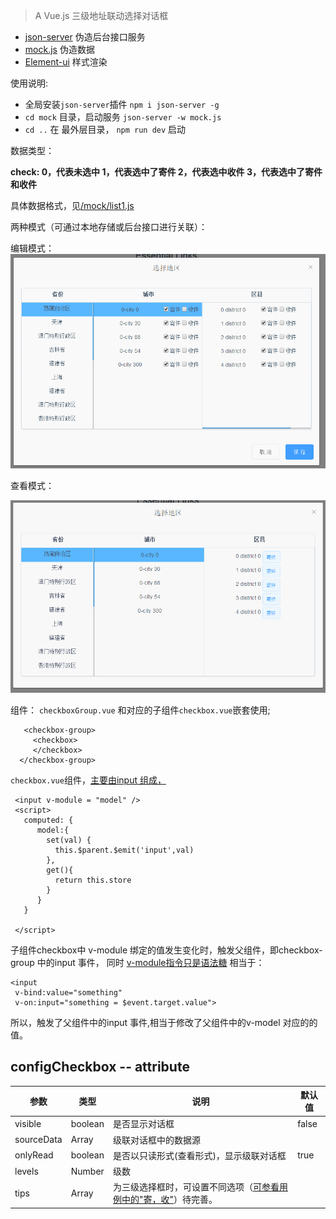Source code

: 
> A Vue.js
> 三级地址联动选择对话框


-  [json-server](https://github.com/typicode/json-server) 伪造后台接口服务
-  [mock.js](http://mockjs.com/) 伪造数据
-  [Element-ui](http://element.eleme.io/#/zh-CN/component/message-box) 样式渲染

使用说明:
  - 全局安装`json-server`插件   `npm i json-server -g`
  - `cd mock` 目录，启动服务  `json-server -w mock.js`
  - `cd ..` 在 最外层目录， `npm run dev` 启动

数据类型：

  **check:  0，代表未选中   1，代表选中了寄件    2，代表选中收件    3，代表选中了寄件和收件**

  具体数据格式，见[/mock/list1.js](./mock/list1.js)

两种模式（可通过本地存储或后台接口进行关联）：

   编辑模式：
    ![编辑模式](./Edit.gif)


   查看模式：

   ![查看模式](./onlyRead.gif)


组件：
`checkboxGroup.vue` 和对应的子组件`checkbox.vue`嵌套使用;
```
   <checkbox-group>
     <checkbox>
     </checkbox>
  </checkbox-group>
```

`checkbox.vue`组件，[主要由input 组成，](/src/components/checkbox.vue)
```
 <input v-module = "model" />
 <script>
   computed: {
      model:{
        set(val) {
          this.$parent.$emit('input',val)
        },
        get(){
          return this.store
        }
      }
   }

 </script>

```
子组件checkbox中 v-module 绑定的值发生变化时，触发父组件，即checkbox-group 中的input 事件，
同时 [v-module指令只是语法糖](https://cn.vuejs.org/v2/guide/components.html#使用自定义事件的表单输入组件) 相当于：
```
<input
 v-bind:value="something"
 v-on:input="something = $event.target.value">
```
所以，触发了父组件中的input 事件,相当于修改了父组件中的v-model 对应的的值。

## configCheckbox  --   attribute ##

参数   |   类型 |   说明 | 默认值
-----  |------ |-----  |  ----
visible|boolean|是否显示对话框|false
sourceData|Array|级联对话框中的数据源|
onlyRead | boolean| 是否以只读形式(查看形式)，显示级联对话框| true
levels    | Number| 级数|
tips      |Array|为三级选择框时，可设置不同选项（[可参看用例中的"寄，收"](./src/example/HelloWorld.vue)）待完善。|
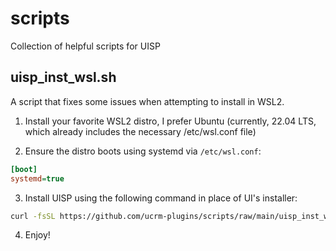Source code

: # scripts
Collection of helpful scripts for UISP

## uisp_inst_wsl.sh
A script that fixes some issues when attempting to install in WSL2.

1. Install your favorite WSL2 distro, I prefer Ubuntu (currently, 22.04 LTS, which already includes the necessary /etc/wsl.conf file)

2. Ensure the distro boots using systemd via `/etc/wsl.conf`:
```ini
[boot]
systemd=true
```

3. Install UISP using the following command in place of UI's installer:
```bash
curl -fsSL https://github.com/ucrm-plugins/scripts/raw/main/uisp_inst_wsl.sh > /tmp/uisp_inst_wsl.sh && sudo bash /tmp/uisp_inst_wsl.sh
```

4. Enjoy!
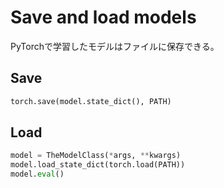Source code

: # Save and load models
PyTorchで学習したモデルはファイルに保存できる。

## Save
```python
torch.save(model.state_dict(), PATH)
```

## Load
```python
model = TheModelClass(*args, **kwargs)
model.load_state_dict(torch.load(PATH))
model.eval()
```
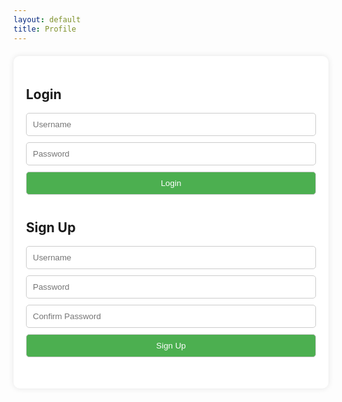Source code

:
 ```yaml
---
layout: default
title: Profile
---
```


<html lang="en">
<head>
    <meta charset="UTF-8">
    <meta name="viewport" content="width=device-width, initial-scale=1.0">
    <title>User Profile</title>
    <style>
        .profile-container {
            max-width: 600px;
            margin: 20px auto;
            background-color: #fff;
            padding: 20px;
            border-radius: 10px;
            box-shadow: 0 0 10px rgba(0, 0, 0, 0.1);
        }
        .profile-picture {
            display: flex;
            justify-content: center;
            margin-bottom: 20px;
        }
        .profile-picture img {
            width: 150px;
            height: 150px;
            border-radius: 50%;
            object-fit: cover;
        }
        .profile-form {
            margin-bottom: 20px;
        }
        .profile-form input {
            width: 100%;
            padding: 10px;
            margin-bottom: 10px;
            border: 1px solid #ccc;
            border-radius: 5px;
            box-sizing: border-box;
        }
        .profile-form input[type="submit"] {
            background-color: #4CAF50;
            color: white;
            cursor: pointer;
        }
        .profile-info {
            margin-bottom: 20px;
        }
        .profile-info div {
            margin-bottom: 10px;
        }
        .profile-info label {
            font-weight: bold;
        }
    </style>
</head>
<body>
    <div class="profile-container">
        <div class="profile-picture">
            <!--img src="profile_placeholder.png" alt="Profile Picture"-->
        </div>
        <div class="profile-form">
            <h2>Login</h2>
            <form id="login-form">
                <input type="text" id="username" placeholder="Username">
                <input type="password" id="password" placeholder="Password">
                <input type="submit" value="Login">
            </form>
        </div>
        <div class="profile-form">
            <h2>Sign Up</h2>
            <form id="signup-form">
                <input type="text" id="sign-username" placeholder="Username">
                <input type="password" id="sign-password" placeholder="Password">
                <input type="password" id="confirm-password" placeholder="Confirm Password">
                <input type="submit" value="Sign Up">
            </form>
        </div>
    </div>
<script src="{{ site.baseurl }}/assets/common/js/script.js"></script>
</body>
</html>
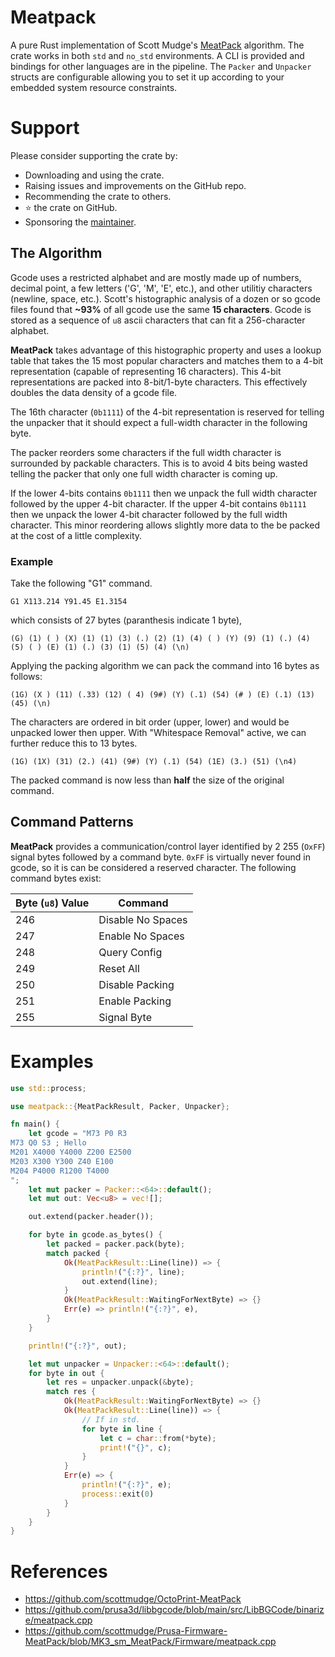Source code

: # Meatpack

A pure Rust implementation of Scott Mudge's [MeatPack](https://github.com/scottmudge/OctoPrint-MeatPack) algorithm.
The crate works in both `std` and `no_std` environments.
A CLI is provided and bindings for other languages are in the pipeline.
The `Packer` and `Unpacker` structs are configurable allowing you to set it up according to your embedded system resource constraints.

# Support

Please consider supporting the crate by:

- Downloading and using the crate.
- Raising issues and improvements on the GitHub repo.
- Recommending the crate to others.
- ⭐ the crate on GitHub.
- Sponsoring the [maintainer](https://github.com/sponsors/jamesgopsill).

## The Algorithm

Gcode uses a restricted alphabet and are mostly made up of numbers, decimal point, a few letters ('G', 'M', 'E', etc.), and other utilitiy characters (newline, space, etc.).
Scott's histographic analysis of a dozen or so gcode files found that **~93%** of all gcode use the same **15 characters**.
Gcode is stored as a sequence of `u8` ascii characters that can fit a 256-character alphabet.

**MeatPack** takes advantage of this histographic property and uses a lookup table that takes the 15 most popular characters and matches them to a 4-bit representation (capable of representing 16 characters).
This 4-bit representations are packed into 8-bit/1-byte characters.
This effectively doubles the data density of a gcode file.

The 16th character (`0b1111`) of the 4-bit representation is reserved for telling the unpacker that it should expect a full-width character in the following byte.

The packer reorders some characters if the full width character is surrounded by packable characters.
This is to avoid 4 bits being wasted telling the packer that only one full width character is coming up.

If the lower 4-bits contains `0b1111` then we unpack the full width character followed by the upper 4-bit character.
If the upper 4-bit contains `0b1111` then we unpack the lower 4-bit character followed by the full width character.
This minor reordering allows slightly more data to the be packed at the cost of a little complexity.

### Example

Take the following "G1" command.

`G1 X113.214 Y91.45 E1.3154`

which consists of 27 bytes (paranthesis indicate 1 byte),

`(G) (1) ( ) (X) (1) (1) (3) (.) (2) (1) (4) ( ) (Y) (9) (1) (.) (4) (5) ( ) (E) (1) (.) (3) (1) (5) (4) (\n)`

Applying the packing algorithm we can pack the command into 16 bytes as follows:

`(1G) (X ) (11) (.33) (12) ( 4) (9#) (Y) (.1) (54) (# ) (E) (.1) (13) (45) (\n)`

The characters are ordered in bit order (upper, lower) and would be unpacked lower then upper. With "Whitespace Removal" active, we can further reduce this to 13 bytes.

`(1G) (1X) (31) (2.) (41) (9#) (Y) (.1) (54) (1E) (3.) (51) (\n4)`

The packed command is now less than **half** the size of the original command.


## Command Patterns

**MeatPack** provides a communication/control layer identified by 2 255 (`OxFF`) signal bytes followed by a command byte.
`0xFF` is virtually never found in gcode, so it is can be considered a reserved character.
The following command bytes exist:

| Byte (`u8`) Value | Command |
|---|---|
| 246 | Disable No Spaces |
| 247 | Enable No Spaces |
| 248 | Query Config |
| 249 | Reset All |
| 250 | Disable Packing |
| 251 | Enable Packing |
| 255 | Signal Byte |

# Examples

```Rust
use std::process;

use meatpack::{MeatPackResult, Packer, Unpacker};

fn main() {
	let gcode = "M73 P0 R3
M73 Q0 S3 ; Hello
M201 X4000 Y4000 Z200 E2500
M203 X300 Y300 Z40 E100
M204 P4000 R1200 T4000
";
	let mut packer = Packer::<64>::default();
	let mut out: Vec<u8> = vec![];

	out.extend(packer.header());

	for byte in gcode.as_bytes() {
		let packed = packer.pack(byte);
		match packed {
			Ok(MeatPackResult::Line(line)) => {
				println!("{:?}", line);
				out.extend(line);
			}
			Ok(MeatPackResult::WaitingForNextByte) => {}
			Err(e) => println!("{:?}", e),
		}
	}

	println!("{:?}", out);

	let mut unpacker = Unpacker::<64>::default();
	for byte in out {
		let res = unpacker.unpack(&byte);
		match res {
			Ok(MeatPackResult::WaitingForNextByte) => {}
			Ok(MeatPackResult::Line(line)) => {
				// If in std.
				for byte in line {
					let c = char::from(*byte);
					print!("{}", c);
				}
			}
			Err(e) => {
				println!("{:?}", e);
				process::exit(0)
			}
		}
	}
}
```


# References

- <https://github.com/scottmudge/OctoPrint-MeatPack>
- <https://github.com/prusa3d/libbgcode/blob/main/src/LibBGCode/binarize/meatpack.cpp>
- <https://github.com/scottmudge/Prusa-Firmware-MeatPack/blob/MK3_sm_MeatPack/Firmware/meatpack.cpp>
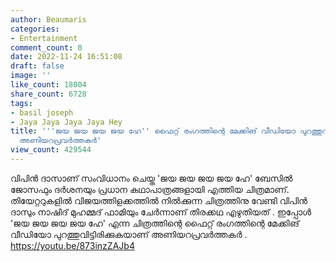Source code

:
 ```yaml
---
author: Beaumaris
categories:
- Entertainment
comment_count: 0
date: 2022-11-24 16:51:08
draft: false
image: ''
like_count: 18004
share_count: 6728
tags:
- basil joseph
- Jaya Jaya Jaya Jaya Hey
title: '''ജയ ജയ ജയ ജയ ഹേ'' ഫൈറ്റ് രംഗത്തിന്റെ മേക്കിങ് വീഡിയോ പുറത്തുവിട്ടിരിക്കുകയാണ്
  അണിയറപ്രവർത്തകർ'
view_count: 429544
---
```


വിപിൻ ദാസാണ് സംവിധാനം ചെയ്ത 'ജയ ജയ ജയ ജയ ഹേ' ബേസില്‍ ജോസഫും ദര്‍ശനയും പ്രധാന കഥാപാത്രങ്ങളായി എത്തിയ ചിത്രമാണ്. തിയേറ്ററുകളിൽ വിജയത്തിളക്കത്തിൽ നിൽക്കുന്ന ചിത്രത്തിനു വേണ്ടി വിപിൻ ദാസും നാഷിദ് മുഹമ്മദ്‌ ഫാമിയും ചേര്‍ന്നാണ് തിരക്കഥ എഴുതിയത് . ഇപ്പോൾ 'ജയ ജയ ജയ ജയ ഹേ' എന്ന ചിത്രത്തിന്റെ ഫൈറ്റ് രംഗത്തിന്റെ മേക്കിങ് വീഡിയോ പുറത്തുവിട്ടിരിക്കുകയാണ് അണിയറപ്രവർത്തകർ . https://youtu.be/873inzZAJb4 &nbsp;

■ Exercise directions: Exactly as written, repeat the lines of the material above from the first through the line holding "## uisp_inst_wsl.sh", with both ends in the copy and no pictures.

■ Solved exercise:
Source code

: 
> A Vue.js
> 三级地址联动选择对话框


-  [json-server](https://github.com/typicode/json-server) 伪造后台接口服务
-  [mock.js](http://mockjs.com/) 伪造数据
-  [Element-ui](http://element.eleme.io/#/zh-CN/component/message-box) 样式渲染

使用说明:
  - 全局安装`json-server`插件   `npm i json-server -g`
  - `cd mock` 目录，启动服务  `json-server -w mock.js`
  - `cd ..` 在 最外层目录， `npm run dev` 启动

数据类型：

  **check:  0，代表未选中   1，代表选中了寄件    2，代表选中收件    3，代表选中了寄件和收件**

  具体数据格式，见[/mock/list1.js](./mock/list1.js)

两种模式（可通过本地存储或后台接口进行关联）：

   编辑模式：
    ![编辑模式](./Edit.gif)


   查看模式：

   ![查看模式](./onlyRead.gif)


组件：
`checkboxGroup.vue` 和对应的子组件`checkbox.vue`嵌套使用;
```
   <checkbox-group>
     <checkbox>
     </checkbox>
  </checkbox-group>
```

`checkbox.vue`组件，[主要由input 组成，](/src/components/checkbox.vue)
```
 <input v-module = "model" />
 <script>
   computed: {
      model:{
        set(val) {
          this.$parent.$emit('input',val)
        },
        get(){
          return this.store
        }
      }
   }

 </script>

```
子组件checkbox中 v-module 绑定的值发生变化时，触发父组件，即checkbox-group 中的input 事件，
同时 [v-module指令只是语法糖](https://cn.vuejs.org/v2/guide/components.html#使用自定义事件的表单输入组件) 相当于：
```
<input
 v-bind:value="something"
 v-on:input="something = $event.target.value">
```
所以，触发了父组件中的input 事件,相当于修改了父组件中的v-model 对应的的值。

## configCheckbox  --   attribute ##

参数   |   类型 |   说明 | 默认值
-----  |------ |-----  |  ----
visible|boolean|是否显示对话框|false
sourceData|Array|级联对话框中的数据源|
onlyRead | boolean| 是否以只读形式(查看形式)，显示级联对话框| true
levels    | Number| 级数|
tips      |Array|为三级选择框时，可设置不同选项（[可参看用例中的"寄，收"](./src/example/HelloWorld.vue)）待完善。|
Source code

: # scripts
Collection of helpful scripts for UISP

## uisp_inst_wsl.sh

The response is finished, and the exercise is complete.